Innanzitutto è la prima delle missioni rapide dell'Esa. Scienziati e ingegneri l'hanno organizzata in sei anni, invece dei dieci e più necessari di solito per un progetto di questo tipo, e con un budget di 200 milioni di euro, assai inferiore a quelli disposizione della Nasa. Inoltre usa tecnologie già progettate per la Rosetta, ideata per raggiungere una cometa e il cui lancio è rimandato. Alcuni strumenti a bordo della Mars Express, poi, sono stati riciclati da Mars 96, la sonda dell'agenzia spaziale russa precipitata nel Pacifico al momento del lancio. "Nonostante sia più economica e sia stata preparata in tempi brevi, la missione non ha sacrificato alcuno degli aspetti scientifici. Anzi, gli strumenti della Mars Express sono quanto di meglio ci sia sul mercato" sottolinea Coradini. Le aspettative, insomma, sono alte, anche perché Marte si è sempre dimostrato un osso duro da espugnare. La Russia, per esempio, in 35 anni di tentativi non è mai riuscita a mandarvi una sonda. Mentre la Nasa ha avuto successi spettacolari, come nel caso del robotino Sojourner che tutto il mondo ha visto caracollare sul suolo marziano, ma anche clamorosi fallimenti. Nel 1999 la sonda Mars Climate Orbiter andò fuori rotta e bruciò nell'atmosfera del pianeta, mentre il Polar lander, che doveva atterrare al Polo sud marziano, si schiantò prima.
Dunque, se tutto andrà bene, dopo il lancio il 2 giugno la Mars Express entrerà nell'orbita di Marte il 26 dicembre di quest'anno, dopo un viaggio di sei mesi. Poco prima di inserirsi nella traiettoria giusta, sgancerà il lander Beagle 2, grande come due computer e con lo stesso nome della nave su cui Charles Darwin compì i suoi viaggi. Una volta raggiunto il suolo, in un vasto cratere chiamato Isidis Planitia, il Beagle 2 tirerà fuori pannelli solari e telecamera e comincerà la sua passeggiata.
Il robot ha al suo interno uno strumento, una specie di talpa, che si insinua nel terreno vibrando e raccoglie campioni del sottosuolo. E' attrezzato per analizzarli e verificare la presenza di isotopi di carbonio che potrebbero significare "vita"."E' dal 1976 che non si conducono esperimenti specifici per ricercarla su Marte" osserva Coradini.

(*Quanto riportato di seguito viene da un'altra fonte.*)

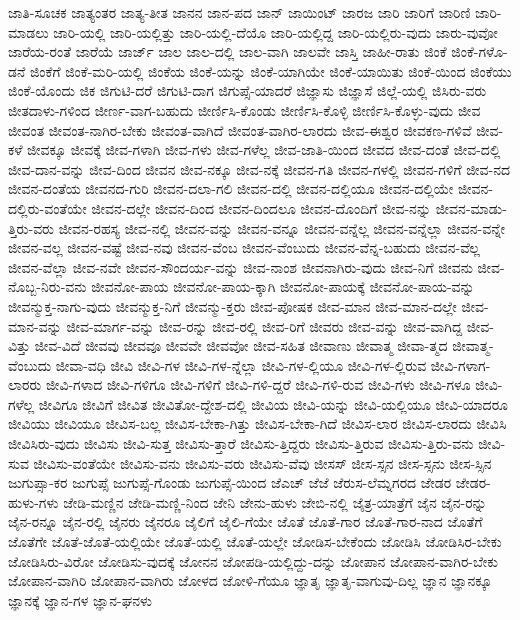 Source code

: {ಜಾತಿ-ಸೂಚಕ
ಜಾತ್ಯಂತರ
ಜಾತ್ಯ-ತೀತ
ಜಾನನ
ಜಾನ-ಪದ
ಜಾನ್
ಜಾಯಿಂಟ್
ಜಾರಜ
ಜಾರಿ
ಜಾರಿಗೆ
ಜಾರಿಣಿ
ಜಾರಿ-ಮಾಡಲು
ಜಾರಿ-ಯಲ್ಲಿ
ಜಾರಿ-ಯಲ್ಲಿತ್ತು
ಜಾರಿ-ಯಲ್ಲಿ-ದೆಯೊ
ಜಾರಿ-ಯಲ್ಲಿದ್ದ
ಜಾರಿ-ಯಲ್ಲಿರು-ವುದು
ಜಾರು-ವುವೋ
ಜಾರೆಯ-ರಂತೆ
ಜಾರೆಯೆ
ಜಾರ್ಜ್
ಜಾಲ
ಜಾಲ-ದಲ್ಲಿ
ಜಾಲ-ವಾಗಿ
ಜಾಲವೇ
ಜಾಸ್ತಿ
ಜಾಹೀ-ರಾತು
ಜಿಂಕೆ
ಜಿಂಕೆ-ಗಳೊ-ಡನೆ
ಜಿಂಕೆಗೆ
ಜಿಂಕೆ-ಮರಿ-ಯಲ್ಲಿ
ಜಿಂಕೆಯ
ಜಿಂಕೆ-ಯನ್ನು
ಜಿಂಕೆ-ಯಾಗಿಯೇ
ಜಿಂಕೆ-ಯಾಯಿತು
ಜಿಂಕೆ-ಯಿಂದ
ಜಿಂಕೆಯು
ಜಿಂಕೆ-ಯೊಂದು
ಜಿಕ
ಜಿಗುಟಿ-ದರೆ
ಜಿಗುಟಿ-ದಾಗ
ಜಿಗುಪ್ಸೆ-ಯಾದರೆ
ಜಿಜ್ಞಾಸು
ಜಿಜ್ಞಾಸೆ
ಜಿಲ್ಲೆ-ಯಲ್ಲಿ
ಜಿಸಿರು-ವರು
ಜೀತದಾಳು-ಗಳಿಂದ
ಜೀರ್ಣ-ವಾಗ-ಬಹುದು
ಜೀರ್ಣಿಸಿ-ಕೊಂಡು
ಜೀರ್ಣಿಸಿ-ಕೊಳ್ಳಿ
ಜೀರ್ಣಿಸಿ-ಕೊಳ್ಳು-ವುದು
ಜೀವ
ಜೀವಂತ
ಜೀವಂತ-ನಾಗಿರ-ಬೇಕು
ಜೀವಂತ-ವಾಗಿದೆ
ಜೀವಂತ-ವಾಗಿರ-ಲಾರದು
ಜೀವ-ಈಶ್ವರ
ಜೀವಕಣ-ಗಳಿವೆ
ಜೀವ-ಕಳೆ
ಜೀವಕ್ಕೂ
ಜೀವಕ್ಕೆ
ಜೀವ-ಗಳಾಗಿ
ಜೀವ-ಗಳು
ಜೀವ-ಗಳೆಲ್ಲ
ಜೀವ-ಜಾತಿ-ಯಿಂದ
ಜೀವದ
ಜೀವ-ದಂತೆ
ಜೀವ-ದಲ್ಲಿ
ಜೀವ-ದಾನ-ವನ್ನು
ಜೀವ-ದಿಂದ
ಜೀವನ
ಜೀವ-ನಕ್ಕೂ
ಜೀವ-ನಕ್ಕೆ
ಜೀವನ-ಗತಿ
ಜೀವನ-ಗಳಲ್ಲಿ
ಜೀವನ-ಗಳಿಗೆ
ಜೀವ-ನದ
ಜೀವನ-ದಂತೆಯ
ಜೀವನದ-ಗುರಿ
ಜೀವನ-ದಲಾ-ಗಲಿ
ಜೀವನ-ದಲ್ಲಿ
ಜೀವನ-ದಲ್ಲಿಯೂ
ಜೀವನ-ದಲ್ಲಿಯೇ
ಜೀವನ-ದಲ್ಲಿರು-ವಂತೆಯೇ
ಜೀವನ-ದಲ್ಲೇ
ಜೀವನ-ದಿಂದ
ಜೀವನ-ದಿಂದಲೂ
ಜೀವನ-ದೊಂದಿಗೆ
ಜೀವ-ನನ್ನು
ಜೀವನ-ಮಾಡು-ತ್ತಿರು-ವರು
ಜೀವನ-ರಹಸ್ಯ
ಜೀವ-ನಲ್ಲಿ
ಜೀವನ-ವನ್ನು
ಜೀವನ-ವನ್ನೂ
ಜೀವನ-ವನ್ನೆಲ್ಲ
ಜೀವನ-ವನ್ನೆಲ್ಲಾ
ಜೀವನ-ವನ್ನೇ
ಜೀವನ-ವಲ್ಲ
ಜೀವನ-ವಷ್ಟೆ
ಜೀವ-ನವು
ಜೀವನ-ವೆಂಬ
ಜೀವನ-ವೆಂಬುದು
ಜೀವನ-ವೆನ್ನ-ಬಹುದು
ಜೀವನ-ವೆಲ್ಲ
ಜೀವನ-ವೆಲ್ಲಾ
ಜೀವ-ನವೇ
ಜೀವನ-ಸೌಂದರ್ಯ-ವನ್ನು
ಜೀವ-ನಾಂಶ
ಜೀವನಾಗಿರು-ವುದು
ಜೀವ-ನಿಗೆ
ಜೀವನು
ಜೀವ-ನೊಬ್ಬ-ನಿರು-ವನು
ಜೀವನೋ-ಪಾಯ
ಜೀವನೋ-ಪಾಯ-ಕ್ಕಾಗಿ
ಜೀವನೋ-ಪಾಯಕ್ಕೆ
ಜೀವನೋ-ಪಾಯ-ವನ್ನು
ಜೀವನ್ಮುಕ್ತ-ನಾಗು-ವುದು
ಜೀವನ್ಮುಕ್ತ-ನಿಗೆ
ಜೀವನ್ಮು-ಕ್ತರು
ಜೀವ-ಪೋಷಕ
ಜೀವ-ಮಾನ
ಜೀವ-ಮಾನ-ದಲ್ಲೇ
ಜೀವ-ಮಾನ-ವನ್ನು
ಜೀವ-ಮಾರ್ಗ-ವನ್ನು
ಜೀವ-ರನ್ನು
ಜೀವ-ರಲ್ಲಿ
ಜೀವ-ರಿಗೆ
ಜೀವರು
ಜೀವ-ವನ್ನು
ಜೀವ-ವಾಗಿದ್ದ
ಜೀವ-ವಿತ್ತು
ಜೀವ-ವಿದೆ
ಜೀವವು
ಜೀವವೂ
ಜೀವವೇ
ಜೀವವೋ
ಜೀವ-ಸಹಿತ
ಜೀವಾಣು
ಜೀವಾತ್ಮ
ಜೀವಾ-ತ್ಮದ
ಜೀವಾತ್ಮ-ವೆಂಬುದು
ಜೀವಾ-ವಧಿ
ಜೀವಿ
ಜೀವಿ-ಗಳ
ಜೀವಿ-ಗಳ-ನ್ನೆಲ್ಲಾ
ಜೀವಿ-ಗಳ-ಲ್ಲಿಯೂ
ಜೀವಿ-ಗಳ-ಲ್ಲಿರುವ
ಜೀವಿ-ಗಳಾಗ-ಲಾರರು
ಜೀವಿ-ಗಳಾದ
ಜೀವಿ-ಗಳಿಗೂ
ಜೀವಿ-ಗಳಿಗೆ
ಜೀವಿ-ಗಳಿ-ದ್ದರೆ
ಜೀವಿ-ಗಳಿ-ರುವ
ಜೀವಿ-ಗಳು
ಜೀವಿ-ಗಳೂ
ಜೀವಿ-ಗಳೆಲ್ಲ
ಜೀವಿಗೂ
ಜೀವಿಗೆ
ಜೀವಿತ
ಜೀವಿತೋ-ದ್ದೇಶ-ದಲ್ಲಿ
ಜೀವಿಯ
ಜೀವಿ-ಯನ್ನು
ಜೀವಿ-ಯಲ್ಲಿಯೂ
ಜೀವಿ-ಯಾದರೂ
ಜೀವಿಯು
ಜೀವಿಯೂ
ಜೀವಿಸ-ಬಲ್ಲ
ಜೀವಿಸ-ಬೇಕಾ-ಗಿತ್ತು
ಜೀವಿಸ-ಬೇಕಾ-ಗಿದೆ
ಜೀವಿಸ-ಲಾರ
ಜೀವಿಸ-ಲಾರದು
ಜೀವಿಸಿ
ಜೀವಿಸಿರು-ವುದು
ಜೀವಿಸು
ಜೀವಿ-ಸುತ್ತ
ಜೀವಿಸು-ತ್ತಾರೆ
ಜೀವಿಸು-ತ್ತಿದ್ದರು
ಜೀವಿಸು-ತ್ತಿರುವ
ಜೀವಿಸು-ತ್ತಿರು-ವನು
ಜೀವಿ-ಸುವ
ಜೀವಿಸು-ವಂತೆಯೇ
ಜೀವಿಸು-ವನು
ಜೀವಿಸು-ವರು
ಜೀವಿಸು-ವೆವು
ಜೀಸಸ್
ಜೀಸ-ಸ್ಸನ
ಜೀಸ-ಸ್ಸನು
ಜೀಸ-ಸ್ಸಿನ
ಜುಗುಪ್ಸಾ-ಕರ
ಜುಗುಪ್ಸೆ
ಜುಗುಪ್ಸೆ-ಗೊಂಡು
ಜುಗುಪ್ಸೆ-ಯಿಂದ
ಜೆಎಚ್
ಜೆಜೆ
ಜೆರುಸ-ಲೆಮ್ನಗರದ
ಜೇಡರ
ಜೇಡರ-ಹುಳು-ಗಳು
ಜೇಡಿ-ಮಣ್ಣಿನ
ಜೇಡಿ-ಮಣ್ಣಿ-ನಿಂದ
ಜೇನಿ
ಜೇನು-ಹುಳು
ಜೇಬಿ-ನಲ್ಲಿ
ಜೈತ್ರ-ಯಾತ್ರೆಗೆ
ಜೈನ
ಜೈನ-ರನ್ನು
ಜೈನ-ರನ್ನೂ
ಜೈನ-ರಲ್ಲಿ
ಜೈನರು
ಜೈನರೂ
ಜೈಲಿಗೆ
ಜೈಲಿ-ಗೆಯೇ
ಜೊತೆ
ಜೊತೆ-ಗಾರ
ಜೊತೆ-ಗಾರ-ನಾದ
ಜೊತೆಗೆ
ಜೊತೆಗೇ
ಜೊತೆ-ಜೊತೆ-ಯಲ್ಲಿಯೇ
ಜೊತೆ-ಯಲ್ಲಿ
ಜೊತೆ-ಯಲ್ಲೇ
ಜೋಡಿಸ-ಬೇಕೆಂದು
ಜೋಡಿಸಿ
ಜೋಡಿಸಿರ-ಬೇಕು
ಜೋಡಿಸಿರು-ವಿರೋ
ಜೋಡಿಸು-ವುದಕ್ಕೆ
ಜೋನನ
ಜೋಪಡಿ-ಯಲ್ಲಿದ್ದು-ದನ್ನು
ಜೋಪಾನ
ಜೋಪಾನ-ವಾಗಿರ-ಬೇಕು
ಜೋಪಾನ-ವಾಗಿರಿ
ಜೋಪಾನ-ವಾಗಿರು
ಜೋಳದ
ಜೋಳಿ-ಗೆಯೂ
ಜ್ಞಾತೃ
ಜ್ಞಾತೃ-ವಾಗುವು-ದಿಲ್ಲ
ಜ್ಞಾನ
ಜ್ಞಾನಕ್ಕೂ
ಜ್ಞಾನಕ್ಕೆ
ಜ್ಞಾನ-ಗಳ
ಜ್ಞಾನ-ಘನಳು
}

Le apparecchiature a bordo della sonda orbitante permetteranno di studiare altri aspetti. Un radar penetrante, progettato da Giovanni Picardi dell'università La Sapienza di Roma, analizzerà la composizione del sottosuolo fino ad alcuni chilometri di profondità. Mentre una telecamera garantirà ciò che forse piace di più al pubblico: spettacolari immagini a colori della superficie del pianeta.